Employees at Tata Consultancy Services (TCS) are once again expressing concerns over salary payouts after many reportedly saw reduced variable pay in their April salaries.

According to reports, several employees received only partial quarterly variable allowances despite expecting higher payouts during the January–March quarter. The reductions were reportedly linked to office attendance compliance and business performance metrics.
The issue has become a major discussion point across employee forums and social media platforms, especially as TCS recently completed its annual appraisal cycle and introduced revised salary structures aligned with India’s labour code framework.
Attendance Policy Directly Impacting Variable Pay
TCS has reportedly tightened its work-from-office policy over the past year and linked variable compensation directly to attendance performance.
As per reports, employees now need:
| Office Attendance | Variable Pay Eligibility |
|---|---|
| 85% or above | 100% payout |
| 75%–85% | Around 75% payout |
| 60%–75% | Around 50% payout |
| Below 60% | No variable payout |
Several employees reportedly fell into the 60–75% attendance category, leading to significant cuts in their quarterly payouts.
The stricter enforcement reflects TCS’s continued push toward increased physical office presence after years of hybrid and remote work arrangements.
Employees Claim Salary Structure Has Become Confusing
Apart from attendance-linked deductions, some workers also complained about changes in salary structures introduced during the recent appraisal cycle.
Reports suggest that TCS has restructured compensation components to align with India’s upcoming labour codes, impacting monthly take-home salary calculations.

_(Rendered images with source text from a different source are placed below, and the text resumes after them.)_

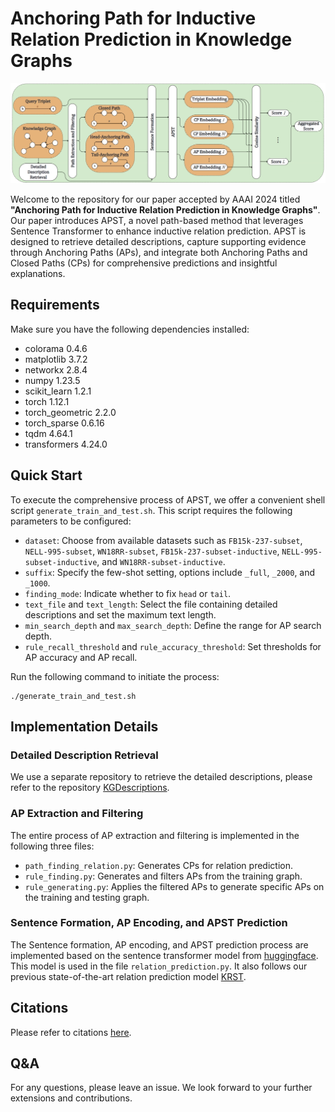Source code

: # Anchoring Path for Inductive Relation Prediction in Knowledge Graphs

![Architecture](architecture.png)

Welcome to the repository for our paper accepted by AAAI 2024 titled **"Anchoring Path for Inductive Relation Prediction in Knowledge Graphs"**. Our paper introduces APST, a novel path-based method that leverages Sentence Transformer to enhance inductive relation prediction. APST is designed to retrieve detailed descriptions, capture supporting evidence through Anchoring Paths (APs), and integrate both Anchoring Paths and Closed Paths (CPs) for comprehensive predictions and insightful explanations.

## Requirements

Make sure you have the following dependencies installed:

- colorama 0.4.6
- matplotlib 3.7.2
- networkx 2.8.4
- numpy 1.23.5
- scikit_learn 1.2.1
- torch 1.12.1
- torch_geometric 2.2.0
- torch_sparse 0.6.16
- tqdm 4.64.1
- transformers 4.24.0

## Quick Start

To execute the comprehensive process of APST, we offer a convenient shell script `generate_train_and_test.sh`. This script requires the following parameters to be configured:

- `dataset`: Choose from available datasets such as `FB15k-237-subset`, `NELL-995-subset`, `WN18RR-subset`, `FB15k-237-subset-inductive`, `NELL-995-subset-inductive`, and `WN18RR-subset-inductive`.
- `suffix`: Specify the few-shot setting, options include `_full`, `_2000`, and `_1000`.
- `finding_mode`: Indicate whether to fix `head` or `tail`.
- `text_file` and `text_length`: Select the file containing detailed descriptions and set the maximum text length.
- `min_search_depth` and `max_search_depth`: Define the range for AP search depth.
- `rule_recall_threshold` and `rule_accuracy_threshold`: Set thresholds for AP accuracy and AP recall.

Run the following command to initiate the process:

```shell
./generate_train_and_test.sh
```
## Implementation Details

### Detailed Description Retrieval

We use a separate repository to retrieve the detailed descriptions, please refer to the repository [KGDescriptions](https://github.com/AAAI2024AnonymousSubmission13023/KGDescription).

### AP Extraction and Filtering

The entire process of AP extraction and filtering is implemented in the following three files:

- `path_finding_relation.py`: Generates CPs for relation prediction.
- `rule_finding.py`: Generates and filters APs from the training graph.
- `rule_generating.py`: Applies the filtered APs to generate specific APs on the training and testing graph.

### Sentence Formation, AP Encoding, and APST Prediction

The Sentence formation, AP encoding, and APST prediction process are implemented based on the sentence transformer model from [huggingface](https://huggingface.co/sentence-transformers/all-MiniLM-L6-v2). This model is used in the file `relation_prediction.py`. It also follows our previous state-of-the-art relation prediction model [KRST](https://github.com/ZhixiangSu/KRST).

## Citations

Please refer to citations [here](https://arxiv.org/abs/2312.13596).

## Q&A

For any questions, please leave an issue. We look forward to your further extensions and contributions.
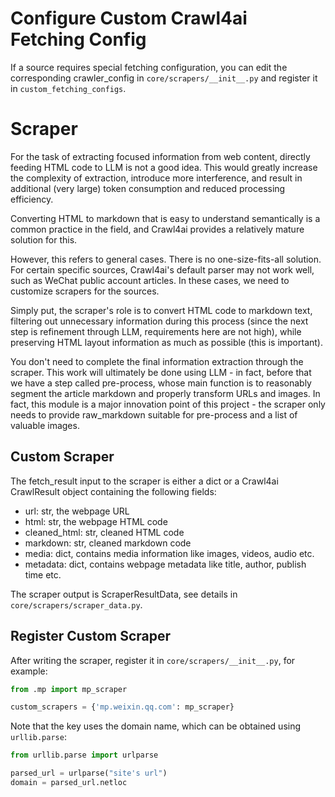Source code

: # Configure Custom Crawl4ai Fetching Config

If a source requires special fetching configuration, you can edit the corresponding crawler_config in `core/scrapers/__init__.py` and register it in `custom_fetching_configs`.

# Scraper

For the task of extracting focused information from web content, directly feeding HTML code to LLM is not a good idea. This would greatly increase the complexity of extraction, introduce more interference, and result in additional (very large) token consumption and reduced processing efficiency.

Converting HTML to markdown that is easy to understand semantically is a common practice in the field, and Crawl4ai provides a relatively mature solution for this.

However, this refers to general cases. There is no one-size-fits-all solution. For certain specific sources, Crawl4ai's default parser may not work well, such as WeChat public account articles. In these cases, we need to customize scrapers for the sources.

Simply put, the scraper's role is to convert HTML code to markdown text, filtering out unnecessary information during this process (since the next step is refinement through LLM, requirements here are not high), while preserving HTML layout information as much as possible (this is important).

You don't need to complete the final information extraction through the scraper. This work will ultimately be done using LLM - in fact, before that we have a step called pre-process, whose main function is to reasonably segment the article markdown and properly transform URLs and images. In fact, this module is a major innovation point of this project - the scraper only needs to provide raw_markdown suitable for pre-process and a list of valuable images.

## Custom Scraper

The fetch_result input to the scraper is either a dict or a Crawl4ai CrawlResult object containing the following fields:

- url: str, the webpage URL
- html: str, the webpage HTML code
- cleaned_html: str, cleaned HTML code
- markdown: str, cleaned markdown code
- media: dict, contains media information like images, videos, audio etc.
- metadata: dict, contains webpage metadata like title, author, publish time etc.

The scraper output is ScraperResultData, see details in `core/scrapers/scraper_data.py`.

## Register Custom Scraper

After writing the scraper, register it in `core/scrapers/__init__.py`, for example:

```python
from .mp import mp_scraper

custom_scrapers = {'mp.weixin.qq.com': mp_scraper}
```

Note that the key uses the domain name, which can be obtained using `urllib.parse`:

```python
from urllib.parse import urlparse

parsed_url = urlparse("site's url")
domain = parsed_url.netloc
```
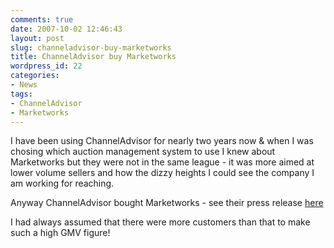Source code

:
 ```yaml
---
comments: true
date: 2007-10-02 12:46:43
layout: post
slug: channeladvisor-buy-marketworks
title: ChannelAdvisor buy Marketworks
wordpress_id: 22
categories:
- News
tags:
- ChannelAdvisor
- Marketworks
---
```


I have been using ChannelAdvisor for nearly two years now & when I was chosing which auction management system to use I knew about Marketworks but they were not in the same league - it was more aimed at lower volume sellers and how the dizzy heights I could see the company I am working for reaching.

Anyway ChannelAdvisor bought Marketworks - see their press release [here](http://www.channeladvisor.com/company/press_releases/2007/pr070912.html)

I had always assumed that there were more customers than that to make such a high GMV figure!
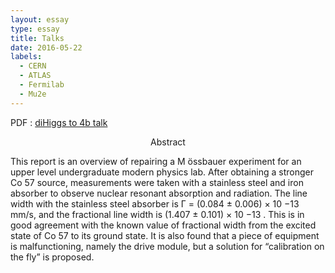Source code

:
 ```yaml
---
layout: essay
type: essay
title: Talks
date: 2016-05-22
labels:
  - CERN
  - ATLAS
  - Fermilab
  - Mu2e
---
```


PDF : [diHiggs to 4b talk](diHiggs_to_4b_preliminary_jet_study_at_13TeV_with_DC14.pdf " diHiggs_to_4b_preliminary_jet_study_at_13TeV_with_DC14 PDF")

<p align="center">
Abstract

<p align="justify">

  <P>This report is an overview of repairing a M ̈ossbauer experiment for an upper level undergraduate
modern physics lab. After obtaining a stronger Co 57 source, measurements were taken with a
stainless steel and iron absorber to observe nuclear resonant absorption and radiation. The line
width with the stainless steel absorber is Γ = (0.084 ± 0.006) × 10 −13 mm/s, and the fractional
line width is (1.407 ± 0.101) × 10 −13 . This is in good agreement with the known value of fractional
width from the excited state of Co 57 to its ground state. It is also found that a piece of equipment
is malfunctioning, namely the drive module, but a solution for “calibration on the fly” is proposed.<br>
<br>

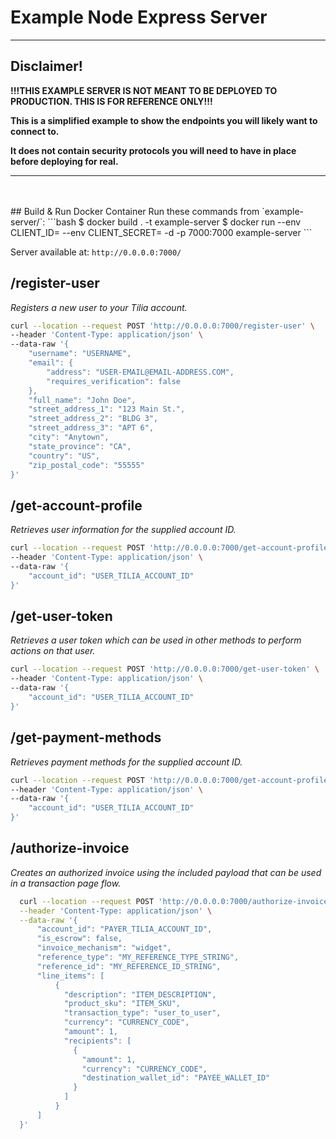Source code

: # Example Node Express Server

---
## Disclaimer!
__!!!THIS EXAMPLE SERVER IS NOT MEANT TO BE DEPLOYED TO PRODUCTION.  THIS IS FOR REFERENCE ONLY!!!__

__This is a simplified example to show the endpoints you will likely want to connect to.__

__It does not contain security protocols you will need to have in place before deploying for real.__

---


<br />
<br />
## Build & Run Docker Container
Run these commands from `example-server/`:
```bash
$ docker build . -t example-server
$ docker run --env CLIENT_ID=<YOUR_CLIENT_ID> --env CLIENT_SECRET=<YOUR_CLIENT_SECRET> -d -p 7000:7000 example-server
```

Server available at: `http://0.0.0.0:7000/`

## /register-user
_Registers a new user to your Tilia account._
```bash
curl --location --request POST 'http://0.0.0.0:7000/register-user' \
--header 'Content-Type: application/json' \
--data-raw '{
    "username": "USERNAME",
    "email": {
        "address": "USER-EMAIL@EMAIL-ADDRESS.COM",
        "requires_verification": false
    },
    "full_name": "John Doe",
    "street_address_1": "123 Main St.",
    "street_address_2": "BLDG 3",
    "street_address_3": "APT 6",
    "city": "Anytown",
    "state_province": "CA",
    "country": "US",
    "zip_postal_code": "55555"
}'
```

## /get-account-profile
_Retrieves user information for the supplied account ID._
```bash
curl --location --request POST 'http://0.0.0.0:7000/get-account-profile' \
--header 'Content-Type: application/json' \
--data-raw '{
    "account_id": "USER_TILIA_ACCOUNT_ID"
}'
```

## /get-user-token
_Retrieves a user token which can be used in other methods to perform actions on that user._
```bash
curl --location --request POST 'http://0.0.0.0:7000/get-user-token' \
--header 'Content-Type: application/json' \
--data-raw '{
    "account_id": "USER_TILIA_ACCOUNT_ID"
}'
```

## /get-payment-methods
_Retrieves payment methods for the supplied account ID._
```bash
curl --location --request POST 'http://0.0.0.0:7000/get-account-profile' \
--header 'Content-Type: application/json' \
--data-raw '{
    "account_id": "USER_TILIA_ACCOUNT_ID"
}'
```

## /authorize-invoice
_Creates an authorized invoice using the included payload that can be used in a transaction page flow._
```bash
  curl --location --request POST 'http://0.0.0.0:7000/authorize-invoice' \
  --header 'Content-Type: application/json' \
  --data-raw '{
      "account_id": "PAYER_TILIA_ACCOUNT_ID",
      "is_escrow": false,
      "invoice_mechanism": "widget",
      "reference_type": "MY_REFERENCE_TYPE_STRING",
      "reference_id": "MY_REFERENCE_ID_STRING",
      "line_items": [
          {
            "description": "ITEM_DESCRIPTION",
            "product_sku": "ITEM_SKU",
            "transaction_type": "user_to_user",
            "currency": "CURRENCY_CODE",
            "amount": 1,
            "recipients": [
              {
                "amount": 1,
                "currency": "CURRENCY_CODE",
                "destination_wallet_id": "PAYEE_WALLET_ID"
              }
            ]
          }
      ]
  }'
```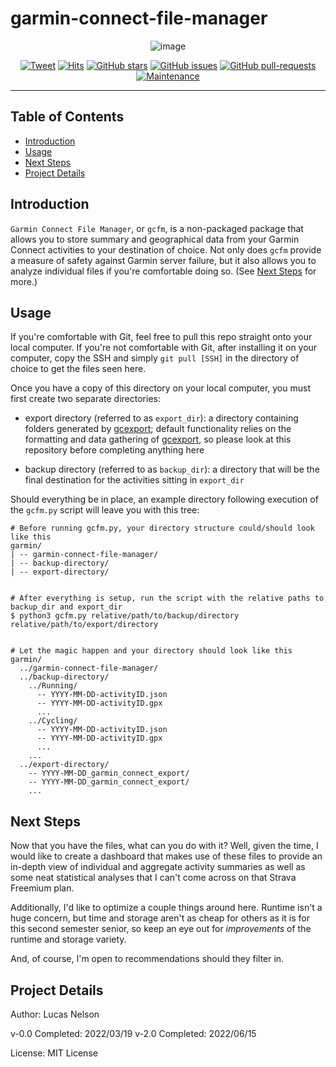 # garmin-connect-file-manager

<div align="center">
  
 ![image](https://user-images.githubusercontent.com/78045025/159144654-99ab4f68-eb5f-4819-8806-66761d2037d5.png)

  [![Tweet](https://img.shields.io/twitter/url/https/shields.io.svg?style=social)](https://twitter.com/intent/tweet?text=%F0%9F%93%A2%20Various%20README%20templates%20and%20tips%20on%20writing%20high-quality%20documentation%20that%20people%20want%20to%20read.&url=https://github.com/lucas-nelson-uiuc/garmin-connect-file-manager)
  [![Hits](https://hits.seeyoufarm.com/api/count/incr/badge.svg?url=https%3A%2F%2Fgithub.com%2Flucas-nelson-uiuc%2Fgarmin-connect-file-manager&count_bg=%2379C83D&title_bg=%23555555&icon=&icon_color=%23E7E7E7&title=hits&edge_flat=false)](https://hits.seeyoufarm.com)
 [![GitHub stars](https://badgen.net/github/stars/lucas-nelson-uiuc/garmin-connect-file-manager)](https://GitHub.com/lucas-nelson-uiuc/garmin-connect-file-manager)
 [![GitHub issues](https://badgen.net/github/issues/lucas-nelson-uiuc/garmin-connect-file-manager/)](https://GitHub.com/lucas-nelson-uiuc/garmin-connect-file-manager/issues/)
 [![GitHub pull-requests](https://img.shields.io/github/issues-pr/lucas-nelson-uiuc/spotipy_analysis.svg)](https://GitHub.com/lucas-nelson-uiuc/garmin-connect-file-manager/pull/)
 [![Maintenance](https://img.shields.io/badge/Maintained%3F-yes-green.svg)](https://GitHub.com/lucas-nelson-uiuc/garmin-connect-file-manager/graphs/commit-activity)

</div>

---


## Table of Contents

- [Introduction](#intro_section)
- [Usage](#usage_section)
- [Next Steps](#next_steps)
- [Project Details](#project_details)


## Introduction <a name = "intro_section"></a>

`Garmin Connect File Manager`, or `gcfm`, is a non-packaged package that allows you to store summary and geographical data from your Garmin Connect activities to your destination of choice. Not only does `gcfm` provide a measure of safety against Garmin server failure, but it also allows you to analyze individual files if you're comfortable doing so. (See [Next Steps](#next_steps) for more.)

## Usage <a name = 'usage_section'></a>

If you're comfortable with Git, feel free to pull this repo straight onto your local computer. If you're not comfortable with Git, after installing it on your computer, copy the SSH and simply `git pull [SSH]` in the directory of choice to get the files seen here.

Once you have a copy of this directory on your local computer, you must first create two separate directories:

- export directory (referred to as `export_dir`): a directory containing folders generated by [gcexport](https://github.com/kjkjava/garmin-connect-export); default functionality relies on the formatting and data gathering of [gcexport](https://github.com/kjkjava/garmin-connect-export), so please look at this repository before completing anything here

- backup directory (referred to as `backup_dir`): a directory that will be the final destination for the activities sitting in `export_dir`

Should everything be in place, an example directory following execution of the `gcfm.py` script will leave you with this tree:

```
# Before running gcfm.py, your directory structure could/should look like this
garmin/
| -- garmin-connect-file-manager/
| -- backup-directory/
| -- export-directory/


# After everything is setup, run the script with the relative paths to backup_dir and export_dir
$ python3 gcfm.py relative/path/to/backup/directory relative/path/to/export/directory


# Let the magic happen and your directory should look like this
garmin/
  ../garmin-connect-file-manager/
  ../backup-directory/
    ../Running/
      -- YYYY-MM-DD-activityID.json
      -- YYYY-MM-DD-activityID.gpx
      ...
    ../Cycling/
      -- YYYY-MM-DD-activityID.json
      -- YYYY-MM-DD-activityID.gpx
      ...
    ...
  ../export-directory/
    -- YYYY-MM-DD_garmin_connect_export/
    -- YYYY-MM-DD_garmin_connect_export/
    ...
```

## Next Steps <a name = "next_steps"></a>

Now that you have the files, what can you do with it? Well, given the time, I would like to create a dashboard that makes use of these files to provide an in-depth view of individual and aggregate activity summaries as well as some neat statistical analyses that I can't come across on that Strava Freemium plan.

Additionally, I'd like to optimize a couple things around here. Runtime isn't a huge concern, but time and storage aren't as cheap for others as it is for this second semester senior, so keep an eye out for *improvements* of the runtime and storage variety.

And, of course, I'm open to recommendations should they filter in.

## Project Details <a name = "project_details"></a>

Author: Lucas Nelson

v-0.0 Completed: 2022/03/19
v-2.0 Completed: 2022/06/15

License: MIT License
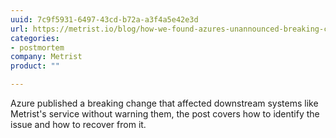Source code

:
 ```yaml
---
uuid: 7c9f5931-6497-43cd-b72a-a3f4a5e42e3d
url: https://metrist.io/blog/how-we-found-azures-unannounced-breaking-change/
categories:
- postmortem
company: Metrist
product: ""

---
```


Azure published a breaking change that affected downstream systems like Metrist's service without warning them, the post covers how to identify the issue and how to recover from it.
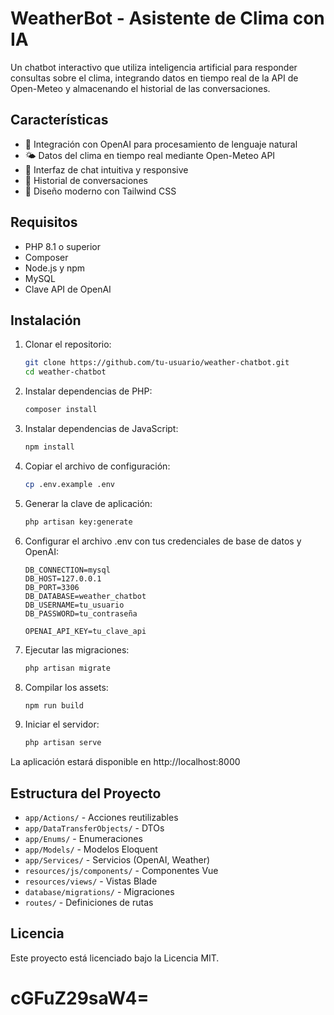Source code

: # WeatherBot - Asistente de Clima con IA

Un chatbot interactivo que utiliza inteligencia artificial para responder consultas sobre el clima, integrando datos en tiempo real de la API de Open-Meteo y almacenando el historial de las conversaciones.

## Características

- 🤖 Integración con OpenAI para procesamiento de lenguaje natural
- 🌤️ Datos del clima en tiempo real mediante Open-Meteo API
- 💬 Interfaz de chat intuitiva y responsive
- 📝 Historial de conversaciones
- 🎨 Diseño moderno con Tailwind CSS

## Requisitos

- PHP 8.1 o superior
- Composer
- Node.js y npm
- MySQL
- Clave API de OpenAI

## Instalación

1. Clonar el repositorio:
   ```bash
   git clone https://github.com/tu-usuario/weather-chatbot.git
   cd weather-chatbot
   ```

2. Instalar dependencias de PHP:
   ```bash
   composer install
   ```

3. Instalar dependencias de JavaScript:
   ```bash
   npm install
   ```

4. Copiar el archivo de configuración:
   ```bash
   cp .env.example .env
   ```

5. Generar la clave de aplicación:
   ```bash
   php artisan key:generate
   ```

6. Configurar el archivo .env con tus credenciales de base de datos y OpenAI:
   ```
   DB_CONNECTION=mysql
   DB_HOST=127.0.0.1
   DB_PORT=3306
   DB_DATABASE=weather_chatbot
   DB_USERNAME=tu_usuario
   DB_PASSWORD=tu_contraseña

   OPENAI_API_KEY=tu_clave_api
   ```

7. Ejecutar las migraciones:
   ```bash
   php artisan migrate
   ```

8. Compilar los assets:
   ```bash
   npm run build
   ```

9. Iniciar el servidor:
   ```bash
   php artisan serve
   ```

La aplicación estará disponible en http://localhost:8000

## Estructura del Proyecto

- `app/Actions/` - Acciones reutilizables
- `app/DataTransferObjects/` - DTOs
- `app/Enums/` - Enumeraciones
- `app/Models/` - Modelos Eloquent
- `app/Services/` - Servicios (OpenAI, Weather)
- `resources/js/components/` - Componentes Vue
- `resources/views/` - Vistas Blade
- `database/migrations/` - Migraciones
- `routes/` - Definiciones de rutas

## Licencia

Este proyecto está licenciado bajo la Licencia MIT.

# cGFuZ29saW4=
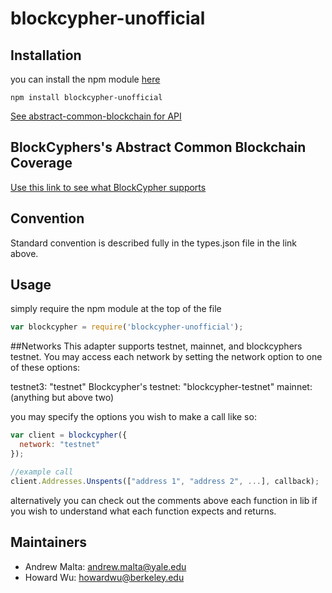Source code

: # blockcypher-unofficial

## Installation

you can install the npm module <a href="https://www.npmjs.com/package/blockcypher-unofficial">here</a>

```
npm install blockcypher-unofficial
```

<a href="https://github.com/blockai/abstract-common-blockchain">See abstract-common-blockchain for API</a>

## BlockCyphers's Abstract Common Blockchain Coverage 
  <a href="http://abstract-common-blockchain.herokuapp.com"> Use this link to see what BlockCypher supports </a>


## Convention

Standard convention is described fully in the types.json file in the link above.

## Usage

simply require the npm module at the top of the file
```javascript
var blockcypher = require('blockcypher-unofficial');
```
##Networks
This adapter supports testnet, mainnet, and blockcyphers testnet. You may access each network by setting the network option to 
one of these options:

testnet3: "testnet"
Blockcypher's testnet: "blockcypher-testnet"
mainnet: (anything but above two)

you may specify the options you wish to make a call like so:

```javascript
var client = blockcypher({
  network: "testnet"
});

//example call
client.Addresses.Unspents(["address 1", "address 2", ...], callback);
```

alternatively you can check out the comments above each function in lib if you wish to understand what each function expects and returns.

## Maintainers
* Andrew Malta: andrew.malta@yale.edu
* Howard Wu: howardwu@berkeley.edu



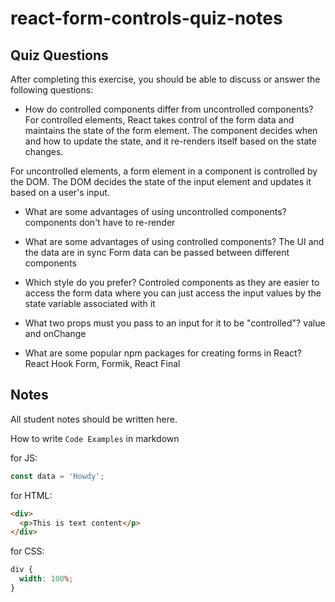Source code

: # react-form-controls-quiz-notes

## Quiz Questions

After completing this exercise, you should be able to discuss or answer the following questions:

- How do controlled components differ from uncontrolled components?
  For controlled elements, React takes control of the form data and maintains the state of the form element. The component decides when and how to update the state, and it re-renders itself based on the state changes.

For uncontrolled elements, a form element in a component is controlled by the DOM. The DOM decides the state of the input element and updates it based on a user's input.

- What are some advantages of using uncontrolled components?
  components don't have to re-render
- What are some advantages of using controlled components?
  The UI and the data are in sync
  Form data can be passed between different components

- Which style do you prefer?
  Controled components as they are easier to access the form data where you can just access the input values by the state variable associated with it

- What two props must you pass to an input for it to be "controlled"?
  value and onChange
- What are some popular npm packages for creating forms in React?
  React Hook Form, Formik, React Final

## Notes

All student notes should be written here.

How to write `Code Examples` in markdown

for JS:

```javascript
const data = 'Howdy';
```

for HTML:

```html
<div>
  <p>This is text content</p>
</div>
```

for CSS:

```css
div {
  width: 100%;
}
```
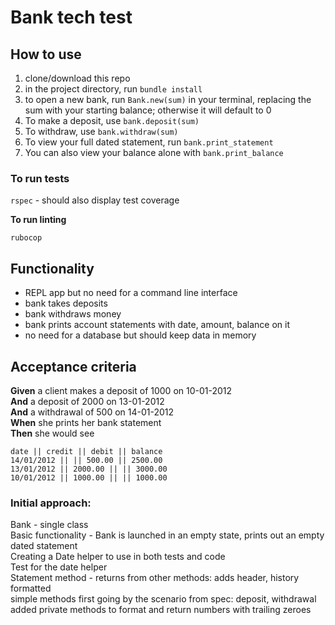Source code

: # Bank tech test

## How to use

1. clone/download this repo
2. in the project directory, run `bundle install` 
3. to open a new bank, run `Bank.new(sum)` in your terminal, replacing the sum with your starting balance; otherwise it will default to 0
4. To make a deposit, use `bank.deposit(sum)`
5. To withdraw, use `bank.withdraw(sum)`
6. To view your full dated statement, run `bank.print_statement`
7. You can also view your balance alone with `bank.print_balance`

### To run tests

`rspec` - should also display test coverage

**To run linting**

`rubocop`


## Functionality

- REPL app but no need for a command line interface
- bank takes deposits
- bank withdraws money
- bank prints account statements with date, amount, balance on it
- no need for a database but should keep data in memory

## Acceptance criteria

**Given** a client makes a deposit of 1000 on 10-01-2012  
**And** a deposit of 2000 on 13-01-2012  
**And** a withdrawal of 500 on 14-01-2012  
**When** she prints her bank statement  
**Then** she would see

```
date || credit || debit || balance
14/01/2012 || || 500.00 || 2500.00
13/01/2012 || 2000.00 || || 3000.00
10/01/2012 || 1000.00 || || 1000.00
```


### Initial approach:

Bank - single class  
Basic functionality - Bank is launched in an empty state, prints out an empty dated statement  
Creating a Date helper to use in both tests and code  
Test for the date helper  
Statement method - returns from other methods: adds header, history formatted  
simple methods first going by the scenario from spec: deposit, withdrawal  
added private methods to format and return numbers with trailing zeroes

Some employees claimed that:
- Monthly variable pay components were reduced
- Quarterly bonuses shifted to annual structures
- Take-home salary declined despite official hikes
- Higher PF and revised salary structures affected cash payouts
The confusion has added to dissatisfaction among sections of the workforce already dealing with slower hikes and tighter performance monitoring.
IT Sector Facing Pressure From Multiple Directions
The controversy comes during a challenging phase for India’s IT industry.
Technology companies are currently dealing with:
- Slower global client spending
- AI-driven restructuring
- Delayed projects
- Cost optimization pressure
- Increased performance tracking
- Hybrid work policy tensions
Experts believe companies are increasingly trying to improve operational efficiency while maintaining profitability amid uncertain global economic conditions.
TCS, India’s largest IT services company, employs nearly six lakh people globally and remains one of the most influential employers in the country’s technology sector.
Variable Pay Becoming A Bigger Workplace Issue
Variable pay has become an increasingly sensitive topic in the Indian IT industry because it now forms a major portion of compensation for mid-level and senior employees.
In some cases, quarterly variable allowances reportedly account for 15–20% of total compensation packages.
Employees argue that tying such payouts heavily to attendance and business metrics creates unpredictability in monthly finances.
However, companies defend performance-linked structures as necessary for productivity, accountability, and operational discipline in a highly competitive global IT market.
AI Era Changing Workplace Expectations
The broader issue also reflects a much larger transformation happening across India’s technology sector.
As artificial intelligence reshapes software development, operations, and workforce management, companies are increasingly emphasizing:
- Productivity tracking
- Performance-linked payouts
- Office collaboration
- Workforce optimization
- Skill-based evaluation
Experts believe workplace structures in IT may continue evolving rapidly over the next few years as AI adoption accelerates globally.
For employees, however, concerns around salary transparency, predictable compensation, and work-life flexibility are becoming increasingly important in the post-pandemic corporate environment.